Exercise description ::
Locate the word "scalability" in the entries below, then gather every line that holds it.

----- Dataset excerpts

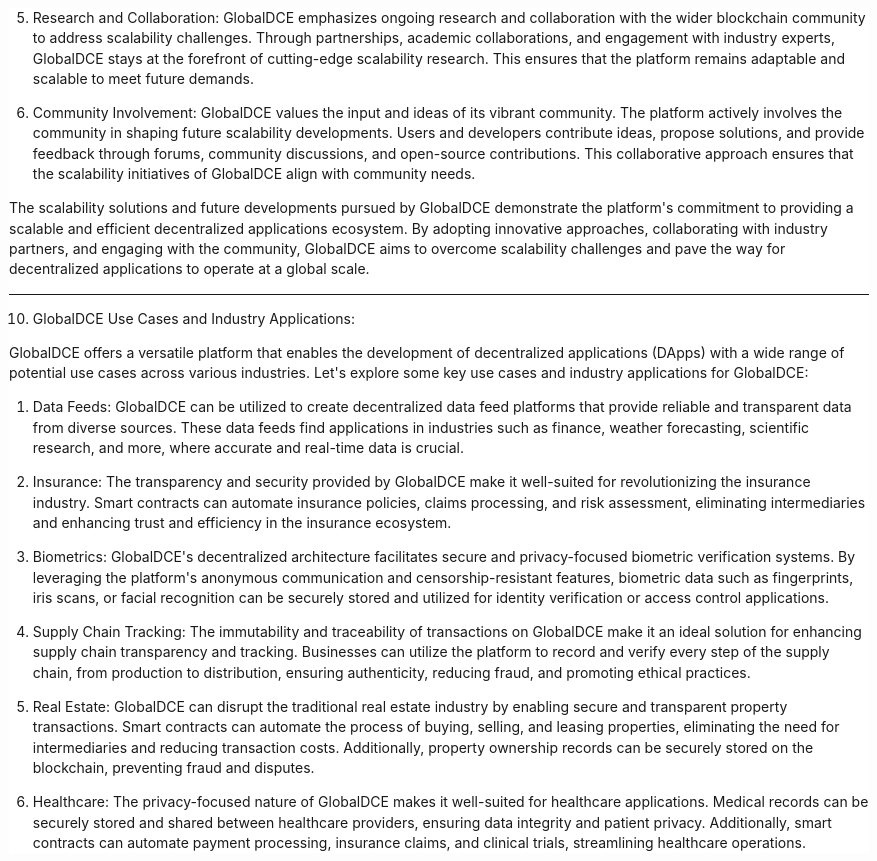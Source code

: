 5. Research and Collaboration:
GlobalDCE emphasizes ongoing research and collaboration with the wider blockchain community to address scalability challenges. Through partnerships, academic collaborations, and engagement with industry experts, GlobalDCE stays at the forefront of cutting-edge scalability research. This ensures that the platform remains adaptable and scalable to meet future demands.

6. Community Involvement:
GlobalDCE values the input and ideas of its vibrant community. The platform actively involves the community in shaping future scalability developments. Users and developers contribute ideas, propose solutions, and provide feedback through forums, community discussions, and open-source contributions. This collaborative approach ensures that the scalability initiatives of GlobalDCE align with community needs.

The scalability solutions and future developments pursued by GlobalDCE demonstrate the platform's commitment to providing a scalable and efficient decentralized applications ecosystem. By adopting innovative approaches, collaborating with industry partners, and engaging with the community, GlobalDCE aims to overcome scalability challenges and pave the way for decentralized applications to operate at a global scale.
*****************************************

10. GlobalDCE Use Cases and Industry Applications:

GlobalDCE offers a versatile platform that enables the development of decentralized applications (DApps) with a wide range of potential use cases across various industries. Let's explore some key use cases and industry applications for GlobalDCE:

1. Data Feeds:
GlobalDCE can be utilized to create decentralized data feed platforms that provide reliable and transparent data from diverse sources. These data feeds find applications in industries such as finance, weather forecasting, scientific research, and more, where accurate and real-time data is crucial.

2. Insurance:
The transparency and security provided by GlobalDCE make it well-suited for revolutionizing the insurance industry. Smart contracts can automate insurance policies, claims processing, and risk assessment, eliminating intermediaries and enhancing trust and efficiency in the insurance ecosystem.

3. Biometrics:
GlobalDCE's decentralized architecture facilitates secure and privacy-focused biometric verification systems. By leveraging the platform's anonymous communication and censorship-resistant features, biometric data such as fingerprints, iris scans, or facial recognition can be securely stored and utilized for identity verification or access control applications.

4. Supply Chain Tracking:
The immutability and traceability of transactions on GlobalDCE make it an ideal solution for enhancing supply chain transparency and tracking. Businesses can utilize the platform to record and verify every step of the supply chain, from production to distribution, ensuring authenticity, reducing fraud, and promoting ethical practices.

5. Real Estate:
GlobalDCE can disrupt the traditional real estate industry by enabling secure and transparent property transactions. Smart contracts can automate the process of buying, selling, and leasing properties, eliminating the need for intermediaries and reducing transaction costs. Additionally, property ownership records can be securely stored on the blockchain, preventing fraud and disputes.

6. Healthcare:
The privacy-focused nature of GlobalDCE makes it well-suited for healthcare applications. Medical records can be securely stored and shared between healthcare providers, ensuring data integrity and patient privacy. Additionally, smart contracts can automate payment processing, insurance claims, and clinical trials, streamlining healthcare operations.
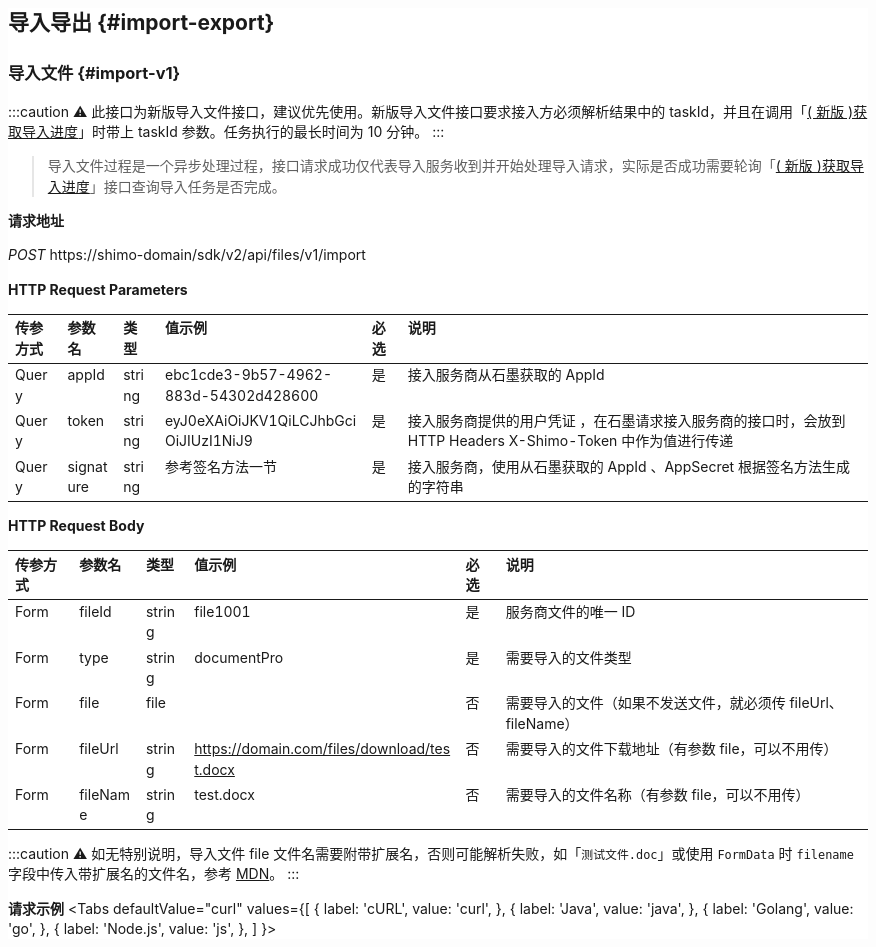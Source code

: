 ## 导入导出 {#import-export}

### 导入文件 {#import-v1}

:::caution
⚠️ 此接口为新版导入文件接口，建议优先使用。新版导入文件接口要求接入方必须解析结果中的 taskId，并且在调用「[( 新版 )获取导入进度](#import-progress-v1)」时带上 taskId 参数。任务执行的最长时间为 10 分钟。
:::

> 导入文件过程是一个异步处理过程，接口请求成功仅代表导入服务收到并开始处理导入请求，实际是否成功需要轮询「[( 新版 )获取导入进度](#import-progress-v1)」接口查询导入任务是否完成。

**请求地址**

_POST_ https://shimo-domain/sdk/v2/api/files/v1/import

**HTTP Request Parameters**

| 传参方式 | 参数名    | 类型   | 值示例                               | 必选 | 说明                                                                                                        |
| :------- | :-------- | :----- | :----------------------------------- | :--- | :---------------------------------------------------------------------------------------------------------- |
| Query    | appId     | string | ebc1cde3-9b57-4962-883d-54302d428600 | 是   | 接入服务商从石墨获取的 AppId                                                                                |
| Query    | token     | string | eyJ0eXAiOiJKV1QiLCJhbGciOiJIUzI1NiJ9 | 是   | 接入服务商提供的用户凭证 ，在石墨请求接入服务商的接口时，会放到 HTTP Headers X-Shimo-Token 中作为值进行传递 |
| Query    | signature | string | 参考签名方法一节                     | 是   | 接入服务商，使用从石墨获取的 AppId 、AppSecret 根据签名方法生成的字符串                                     |

**HTTP Request Body**

| 传参方式 | 参数名   | 类型   | 值示例                                        | 必选 | 说明                                                         |
| :------- | :------- | :----- | :-------------------------------------------- | :--- | :----------------------------------------------------------- |
| Form     | fileId   | string | file1001                                      | 是   | 服务商文件的唯一 ID                                          |
| Form     | type     | string | documentPro                                   | 是   | 需要导入的文件类型                                           |
| Form     | file     | file   |                                               | 否   | 需要导入的文件（如果不发送文件，就必须传 fileUrl、fileName） |
| Form     | fileUrl  | string | <https://domain.com/files/download/test.docx> | 否   | 需要导入的文件下载地址（有参数 file，可以不用传）            |
| Form     | fileName | string | test.docx                                     | 否   | 需要导入的文件名称（有参数 file，可以不用传）                |

:::caution
⚠️ 如无特别说明，导入文件 file 文件名需要附带扩展名，否则可能解析失败，如「`测试文件.doc`」或使用 `FormData` 时 `filename` 字段中传入带扩展名的文件名，参考 [MDN](https://developer.mozilla.org/zh-CN/docs/Web/API/FormData/append#%E7%A4%BA%E4%BE%8B)。
:::

**请求示例**
<Tabs
defaultValue="curl"
values={[
{ label: 'cURL', value: 'curl', },
{ label: 'Java', value: 'java', },
{ label: 'Golang', value: 'go', },
{ label: 'Node.js', value: 'js', },
]
}>
<TabItem value="curl">
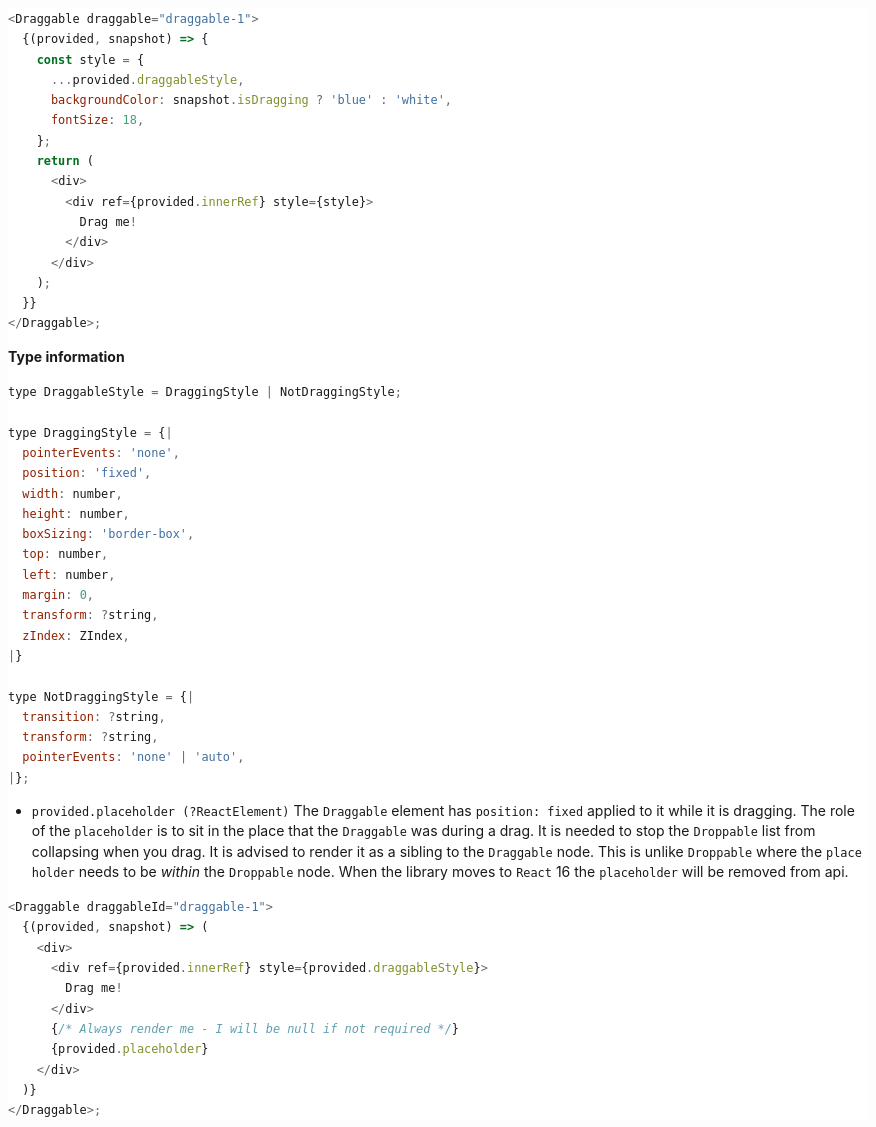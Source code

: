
 ```js
<Draggable draggable="draggable-1">
  {(provided, snapshot) => {
    const style = {
      ...provided.draggableStyle,
      backgroundColor: snapshot.isDragging ? 'blue' : 'white',
      fontSize: 18,
    };
    return (
      <div>
        <div ref={provided.innerRef} style={style}>
          Drag me!
        </div>
      </div>
    );
  }}
</Draggable>;
```

**Type information**

```js
type DraggableStyle = DraggingStyle | NotDraggingStyle;

type DraggingStyle = {|
  pointerEvents: 'none',
  position: 'fixed',
  width: number,
  height: number,
  boxSizing: 'border-box',
  top: number,
  left: number,
  margin: 0,
  transform: ?string,
  zIndex: ZIndex,
|}

type NotDraggingStyle = {|
  transition: ?string,
  transform: ?string,
  pointerEvents: 'none' | 'auto',
|};
```

- `provided.placeholder (?ReactElement)` The `Draggable` element has `position: fixed` applied to it while it is dragging. The role of the `placeholder` is to sit in the place that the `Draggable` was during a drag. It is needed to stop the `Droppable` list from collapsing when you drag. It is advised to render it as a sibling to the `Draggable` node. This is unlike `Droppable` where the `placeholder` needs to be *within* the `Droppable` node. When the library moves to `React` 16 the `placeholder` will be removed from api.

```js
<Draggable draggableId="draggable-1">
  {(provided, snapshot) => (
    <div>
      <div ref={provided.innerRef} style={provided.draggableStyle}>
        Drag me!
      </div>
      {/* Always render me - I will be null if not required */}
      {provided.placeholder}
    </div>
  )}
</Draggable>;
```
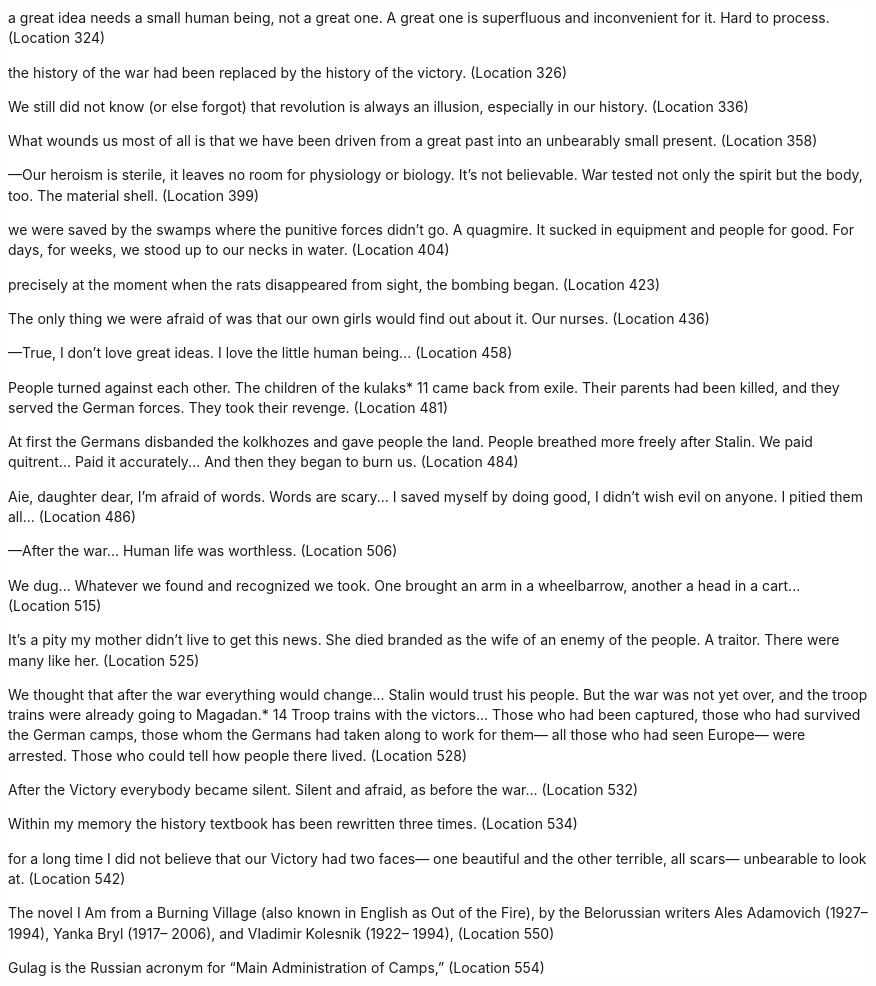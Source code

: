 a great idea needs a small human being, not a great one. A great one is superfluous and inconvenient for it. Hard to process. (Location 324)

the history of the war had been replaced by the history of the victory. (Location 326)

We still did not know (or else forgot) that revolution is always an illusion, especially in our history. (Location 336)

What wounds us most of all is that we have been driven from a great past into an unbearably small present. (Location 358)

—Our heroism is sterile, it leaves no room for physiology or biology. It’s not believable. War tested not only the spirit but the body, too. The material shell. (Location 399)

we were saved by the swamps where the punitive forces didn’t go. A quagmire. It sucked in equipment and people for good. For days, for weeks, we stood up to our necks in water. (Location 404)

precisely at the moment when the rats disappeared from sight, the bombing began. (Location 423)

The only thing we were afraid of was that our own girls would find out about it. Our nurses. (Location 436)

—True, I don’t love great ideas. I love the little human being... (Location 458)

People turned against each other. The children of the kulaks* 11 came back from exile. Their parents had been killed, and they served the German forces. They took their revenge. (Location 481)

At first the Germans disbanded the kolkhozes and gave people the land. People breathed more freely after Stalin. We paid quitrent... Paid it accurately... And then they began to burn us. (Location 484)

Aie, daughter dear, I’m afraid of words. Words are scary... I saved myself by doing good, I didn’t wish evil on anyone. I pitied them all... (Location 486)

—After the war... Human life was worthless. (Location 506)

We dug... Whatever we found and recognized we took. One brought an arm in a wheelbarrow, another a head in a cart... (Location 515)

It’s a pity my mother didn’t live to get this news. She died branded as the wife of an enemy of the people. A traitor. There were many like her. (Location 525)

We thought that after the war everything would change... Stalin would trust his people. But the war was not yet over, and the troop trains were already going to Magadan.* 14 Troop trains with the victors... Those who had been captured, those who had survived the German camps, those whom the Germans had taken along to work for them— all those who had seen Europe— were arrested. Those who could tell how people there lived. (Location 528)

After the Victory everybody became silent. Silent and afraid, as before the war... (Location 532)

Within my memory the history textbook has been rewritten three times. (Location 534)

for a long time I did not believe that our Victory had two faces— one beautiful and the other terrible, all scars— unbearable to look at. (Location 542)

The novel I Am from a Burning Village (also known in English as Out of the Fire), by the Belorussian writers Ales Adamovich (1927– 1994), Yanka Bryl (1917– 2006), and Vladimir Kolesnik (1922– 1994), (Location 550)

Gulag is the Russian acronym for “Main Administration of Camps,” (Location 554)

----------

Answer to the problem ::
GlobalDCE emphasizes ongoing research and collaboration with the wider blockchain community to address scalability challenges. Through partnerships, academic collaborations, and engagement with industry experts, GlobalDCE stays at the forefront of cutting-edge scalability research. This ensures that the platform remains adaptable and scalable to meet future demands.
GlobalDCE values the input and ideas of its vibrant community. The platform actively involves the community in shaping future scalability developments. Users and developers contribute ideas, propose solutions, and provide feedback through forums, community discussions, and open-source contributions. This collaborative approach ensures that the scalability initiatives of GlobalDCE align with community needs.
The scalability solutions and future developments pursued by GlobalDCE demonstrate the platform's commitment to providing a scalable and efficient decentralized applications ecosystem. By adopting innovative approaches, collaborating with industry partners, and engaging with the community, GlobalDCE aims to overcome scalability challenges and pave the way for decentralized applications to operate at a global scale.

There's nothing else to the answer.